Try it -
Using the data below, work out how many lines contain "several", and report only that number.
═══ Exercise input
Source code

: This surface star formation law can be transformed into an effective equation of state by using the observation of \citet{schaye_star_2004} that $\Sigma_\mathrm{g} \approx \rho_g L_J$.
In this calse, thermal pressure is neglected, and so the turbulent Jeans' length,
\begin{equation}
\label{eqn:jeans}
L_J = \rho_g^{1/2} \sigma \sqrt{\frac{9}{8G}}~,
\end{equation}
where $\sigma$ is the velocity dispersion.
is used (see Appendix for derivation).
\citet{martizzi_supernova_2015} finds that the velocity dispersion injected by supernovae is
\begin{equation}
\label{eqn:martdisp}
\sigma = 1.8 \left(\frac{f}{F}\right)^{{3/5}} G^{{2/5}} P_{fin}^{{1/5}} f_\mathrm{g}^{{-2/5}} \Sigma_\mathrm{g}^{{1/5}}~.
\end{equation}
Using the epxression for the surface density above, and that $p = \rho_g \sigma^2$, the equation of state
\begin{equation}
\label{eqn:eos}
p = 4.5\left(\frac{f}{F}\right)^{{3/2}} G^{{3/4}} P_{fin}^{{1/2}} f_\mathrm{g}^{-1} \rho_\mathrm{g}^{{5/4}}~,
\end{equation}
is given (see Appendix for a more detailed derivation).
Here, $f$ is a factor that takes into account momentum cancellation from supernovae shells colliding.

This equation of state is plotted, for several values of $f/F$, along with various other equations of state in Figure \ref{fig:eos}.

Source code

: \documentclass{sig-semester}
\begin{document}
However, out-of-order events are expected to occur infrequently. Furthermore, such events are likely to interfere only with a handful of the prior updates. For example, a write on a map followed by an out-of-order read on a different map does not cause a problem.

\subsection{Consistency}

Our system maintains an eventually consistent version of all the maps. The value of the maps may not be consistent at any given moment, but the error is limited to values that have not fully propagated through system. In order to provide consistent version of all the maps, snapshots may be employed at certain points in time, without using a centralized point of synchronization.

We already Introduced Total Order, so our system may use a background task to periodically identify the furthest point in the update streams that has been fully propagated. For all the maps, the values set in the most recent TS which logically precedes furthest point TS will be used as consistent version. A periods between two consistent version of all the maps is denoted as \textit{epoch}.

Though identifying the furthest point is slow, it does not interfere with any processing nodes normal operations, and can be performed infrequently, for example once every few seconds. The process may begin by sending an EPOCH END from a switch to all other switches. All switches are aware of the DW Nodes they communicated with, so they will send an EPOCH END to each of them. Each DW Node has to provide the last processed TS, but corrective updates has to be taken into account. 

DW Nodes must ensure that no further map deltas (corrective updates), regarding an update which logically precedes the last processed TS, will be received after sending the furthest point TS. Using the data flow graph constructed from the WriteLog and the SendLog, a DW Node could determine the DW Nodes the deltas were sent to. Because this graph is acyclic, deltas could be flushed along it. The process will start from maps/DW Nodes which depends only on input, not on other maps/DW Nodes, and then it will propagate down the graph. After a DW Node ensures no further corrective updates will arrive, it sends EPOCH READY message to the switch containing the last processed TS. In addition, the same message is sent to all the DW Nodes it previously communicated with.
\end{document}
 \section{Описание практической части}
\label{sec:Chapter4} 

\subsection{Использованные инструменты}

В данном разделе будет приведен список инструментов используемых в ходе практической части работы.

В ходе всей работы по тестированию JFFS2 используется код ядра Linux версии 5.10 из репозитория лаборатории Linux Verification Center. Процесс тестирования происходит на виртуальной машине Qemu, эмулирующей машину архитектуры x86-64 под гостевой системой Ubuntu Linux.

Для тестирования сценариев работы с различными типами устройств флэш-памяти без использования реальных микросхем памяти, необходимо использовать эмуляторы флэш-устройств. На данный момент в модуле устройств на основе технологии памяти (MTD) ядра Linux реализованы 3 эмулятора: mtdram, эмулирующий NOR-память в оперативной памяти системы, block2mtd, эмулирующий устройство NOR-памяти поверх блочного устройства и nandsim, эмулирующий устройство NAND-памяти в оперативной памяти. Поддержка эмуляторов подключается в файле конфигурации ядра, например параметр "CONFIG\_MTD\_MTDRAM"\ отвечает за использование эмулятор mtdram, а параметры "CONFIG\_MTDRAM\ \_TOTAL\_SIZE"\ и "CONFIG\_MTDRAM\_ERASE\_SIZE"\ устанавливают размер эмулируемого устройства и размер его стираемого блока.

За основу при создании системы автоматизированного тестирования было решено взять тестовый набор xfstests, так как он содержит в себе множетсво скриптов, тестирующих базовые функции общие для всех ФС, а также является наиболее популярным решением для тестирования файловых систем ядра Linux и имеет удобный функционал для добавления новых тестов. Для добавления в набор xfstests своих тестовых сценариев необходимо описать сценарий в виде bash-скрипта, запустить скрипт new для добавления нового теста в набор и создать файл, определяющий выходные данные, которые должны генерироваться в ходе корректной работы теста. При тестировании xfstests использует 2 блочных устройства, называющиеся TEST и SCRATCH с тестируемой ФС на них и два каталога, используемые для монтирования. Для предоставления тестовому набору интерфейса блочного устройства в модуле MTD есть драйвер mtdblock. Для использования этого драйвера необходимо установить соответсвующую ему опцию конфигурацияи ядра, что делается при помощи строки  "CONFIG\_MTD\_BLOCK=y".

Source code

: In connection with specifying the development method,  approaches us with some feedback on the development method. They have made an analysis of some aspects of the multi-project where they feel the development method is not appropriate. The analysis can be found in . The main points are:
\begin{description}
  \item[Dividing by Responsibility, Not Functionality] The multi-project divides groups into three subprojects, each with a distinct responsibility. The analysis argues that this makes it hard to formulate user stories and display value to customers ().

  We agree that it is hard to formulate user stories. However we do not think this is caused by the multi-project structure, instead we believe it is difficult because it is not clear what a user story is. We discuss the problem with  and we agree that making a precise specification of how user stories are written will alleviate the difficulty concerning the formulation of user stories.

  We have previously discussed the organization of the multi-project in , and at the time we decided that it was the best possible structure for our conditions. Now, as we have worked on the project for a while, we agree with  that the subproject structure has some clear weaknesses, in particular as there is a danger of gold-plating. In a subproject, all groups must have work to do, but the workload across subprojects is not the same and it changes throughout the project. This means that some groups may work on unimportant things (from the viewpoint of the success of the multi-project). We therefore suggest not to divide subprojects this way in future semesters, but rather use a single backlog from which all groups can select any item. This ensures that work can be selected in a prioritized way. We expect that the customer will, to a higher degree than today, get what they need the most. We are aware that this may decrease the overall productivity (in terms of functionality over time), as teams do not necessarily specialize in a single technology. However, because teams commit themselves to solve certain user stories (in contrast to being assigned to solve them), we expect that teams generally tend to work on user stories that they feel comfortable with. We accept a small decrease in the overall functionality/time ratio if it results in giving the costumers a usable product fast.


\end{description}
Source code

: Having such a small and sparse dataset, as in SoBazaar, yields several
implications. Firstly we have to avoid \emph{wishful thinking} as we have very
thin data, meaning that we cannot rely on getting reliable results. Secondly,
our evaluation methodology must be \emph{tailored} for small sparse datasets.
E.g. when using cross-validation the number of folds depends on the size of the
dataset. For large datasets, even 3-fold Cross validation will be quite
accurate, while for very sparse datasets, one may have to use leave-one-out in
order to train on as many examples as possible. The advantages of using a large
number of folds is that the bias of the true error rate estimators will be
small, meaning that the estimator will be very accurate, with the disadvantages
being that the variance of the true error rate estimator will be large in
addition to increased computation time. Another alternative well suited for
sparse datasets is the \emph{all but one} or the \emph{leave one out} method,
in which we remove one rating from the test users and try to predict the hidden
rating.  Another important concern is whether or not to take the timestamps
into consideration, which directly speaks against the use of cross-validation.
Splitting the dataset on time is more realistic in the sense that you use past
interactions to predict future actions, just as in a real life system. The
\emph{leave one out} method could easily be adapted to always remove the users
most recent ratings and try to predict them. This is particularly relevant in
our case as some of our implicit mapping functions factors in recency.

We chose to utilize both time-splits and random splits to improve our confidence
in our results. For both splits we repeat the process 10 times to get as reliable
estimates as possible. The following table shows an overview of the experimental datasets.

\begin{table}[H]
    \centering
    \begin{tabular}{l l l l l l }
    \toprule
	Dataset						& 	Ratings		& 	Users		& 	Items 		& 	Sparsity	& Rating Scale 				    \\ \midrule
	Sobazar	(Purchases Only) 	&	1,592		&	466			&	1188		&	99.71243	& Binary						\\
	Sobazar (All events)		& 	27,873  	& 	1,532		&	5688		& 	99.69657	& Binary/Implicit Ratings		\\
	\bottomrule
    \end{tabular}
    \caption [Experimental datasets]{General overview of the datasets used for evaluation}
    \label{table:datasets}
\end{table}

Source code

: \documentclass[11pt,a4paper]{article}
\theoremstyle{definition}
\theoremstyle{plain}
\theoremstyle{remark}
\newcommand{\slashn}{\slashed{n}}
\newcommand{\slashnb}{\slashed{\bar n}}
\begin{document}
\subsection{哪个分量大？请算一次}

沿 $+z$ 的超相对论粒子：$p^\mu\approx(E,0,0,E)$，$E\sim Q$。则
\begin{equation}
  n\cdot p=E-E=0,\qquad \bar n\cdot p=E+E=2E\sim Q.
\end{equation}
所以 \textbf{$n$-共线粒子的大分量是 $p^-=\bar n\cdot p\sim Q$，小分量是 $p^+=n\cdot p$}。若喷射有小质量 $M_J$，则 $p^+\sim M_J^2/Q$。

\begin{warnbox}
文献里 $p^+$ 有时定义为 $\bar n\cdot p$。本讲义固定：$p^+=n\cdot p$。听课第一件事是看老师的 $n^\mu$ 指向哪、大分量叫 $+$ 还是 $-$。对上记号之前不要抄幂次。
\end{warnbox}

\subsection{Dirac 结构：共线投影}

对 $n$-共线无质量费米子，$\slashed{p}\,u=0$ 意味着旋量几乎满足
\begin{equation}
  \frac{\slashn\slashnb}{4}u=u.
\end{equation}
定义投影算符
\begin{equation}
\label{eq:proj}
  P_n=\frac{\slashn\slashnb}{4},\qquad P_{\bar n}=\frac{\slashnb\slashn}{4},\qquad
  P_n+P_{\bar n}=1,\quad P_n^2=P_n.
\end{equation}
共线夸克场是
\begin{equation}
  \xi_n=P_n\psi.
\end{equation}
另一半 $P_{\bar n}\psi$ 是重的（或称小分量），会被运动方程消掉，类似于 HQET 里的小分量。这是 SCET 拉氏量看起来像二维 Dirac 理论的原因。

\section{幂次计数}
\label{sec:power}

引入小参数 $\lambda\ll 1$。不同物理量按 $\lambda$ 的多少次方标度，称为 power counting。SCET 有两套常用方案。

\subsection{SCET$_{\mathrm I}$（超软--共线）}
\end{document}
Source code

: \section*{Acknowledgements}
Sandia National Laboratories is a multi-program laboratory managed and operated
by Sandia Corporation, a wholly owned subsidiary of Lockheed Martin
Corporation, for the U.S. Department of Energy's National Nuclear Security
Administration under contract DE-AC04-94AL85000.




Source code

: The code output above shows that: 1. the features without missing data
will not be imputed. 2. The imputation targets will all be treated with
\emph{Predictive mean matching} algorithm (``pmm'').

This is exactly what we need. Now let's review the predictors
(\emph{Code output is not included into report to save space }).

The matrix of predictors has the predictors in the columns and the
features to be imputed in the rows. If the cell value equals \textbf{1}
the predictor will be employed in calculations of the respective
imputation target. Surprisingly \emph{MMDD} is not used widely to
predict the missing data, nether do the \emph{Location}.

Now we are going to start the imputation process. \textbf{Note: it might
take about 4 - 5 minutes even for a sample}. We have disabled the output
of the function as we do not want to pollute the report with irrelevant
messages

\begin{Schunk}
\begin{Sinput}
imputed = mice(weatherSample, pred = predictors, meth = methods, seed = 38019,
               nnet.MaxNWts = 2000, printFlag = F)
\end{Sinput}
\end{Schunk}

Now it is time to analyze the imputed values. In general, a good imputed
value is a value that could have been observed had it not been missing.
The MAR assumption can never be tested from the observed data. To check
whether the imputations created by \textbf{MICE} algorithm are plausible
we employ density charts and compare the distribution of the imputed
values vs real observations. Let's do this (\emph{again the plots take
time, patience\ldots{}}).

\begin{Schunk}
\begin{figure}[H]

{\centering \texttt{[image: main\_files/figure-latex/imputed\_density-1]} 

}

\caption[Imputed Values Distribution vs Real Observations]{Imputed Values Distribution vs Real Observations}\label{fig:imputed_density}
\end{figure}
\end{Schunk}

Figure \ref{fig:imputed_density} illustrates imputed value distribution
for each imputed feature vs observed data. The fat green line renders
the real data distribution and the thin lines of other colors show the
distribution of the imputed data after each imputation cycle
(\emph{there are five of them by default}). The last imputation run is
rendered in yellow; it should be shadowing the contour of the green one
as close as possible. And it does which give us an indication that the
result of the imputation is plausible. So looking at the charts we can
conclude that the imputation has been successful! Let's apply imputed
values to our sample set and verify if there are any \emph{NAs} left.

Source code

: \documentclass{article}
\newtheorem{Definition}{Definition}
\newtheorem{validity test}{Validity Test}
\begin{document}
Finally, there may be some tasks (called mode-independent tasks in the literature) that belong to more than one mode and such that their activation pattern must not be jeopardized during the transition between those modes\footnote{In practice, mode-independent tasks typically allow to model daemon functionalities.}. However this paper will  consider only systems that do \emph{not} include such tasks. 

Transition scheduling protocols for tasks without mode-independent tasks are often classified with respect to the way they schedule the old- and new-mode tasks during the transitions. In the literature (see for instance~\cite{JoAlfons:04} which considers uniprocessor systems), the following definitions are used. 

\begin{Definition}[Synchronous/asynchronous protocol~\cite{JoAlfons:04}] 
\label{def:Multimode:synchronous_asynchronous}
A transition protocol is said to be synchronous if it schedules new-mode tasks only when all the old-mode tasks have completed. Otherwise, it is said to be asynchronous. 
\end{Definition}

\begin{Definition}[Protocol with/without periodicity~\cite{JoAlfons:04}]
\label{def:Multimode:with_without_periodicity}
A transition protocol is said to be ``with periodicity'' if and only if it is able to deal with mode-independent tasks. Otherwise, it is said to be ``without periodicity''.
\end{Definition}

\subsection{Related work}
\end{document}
══════
Answer to the problem -
2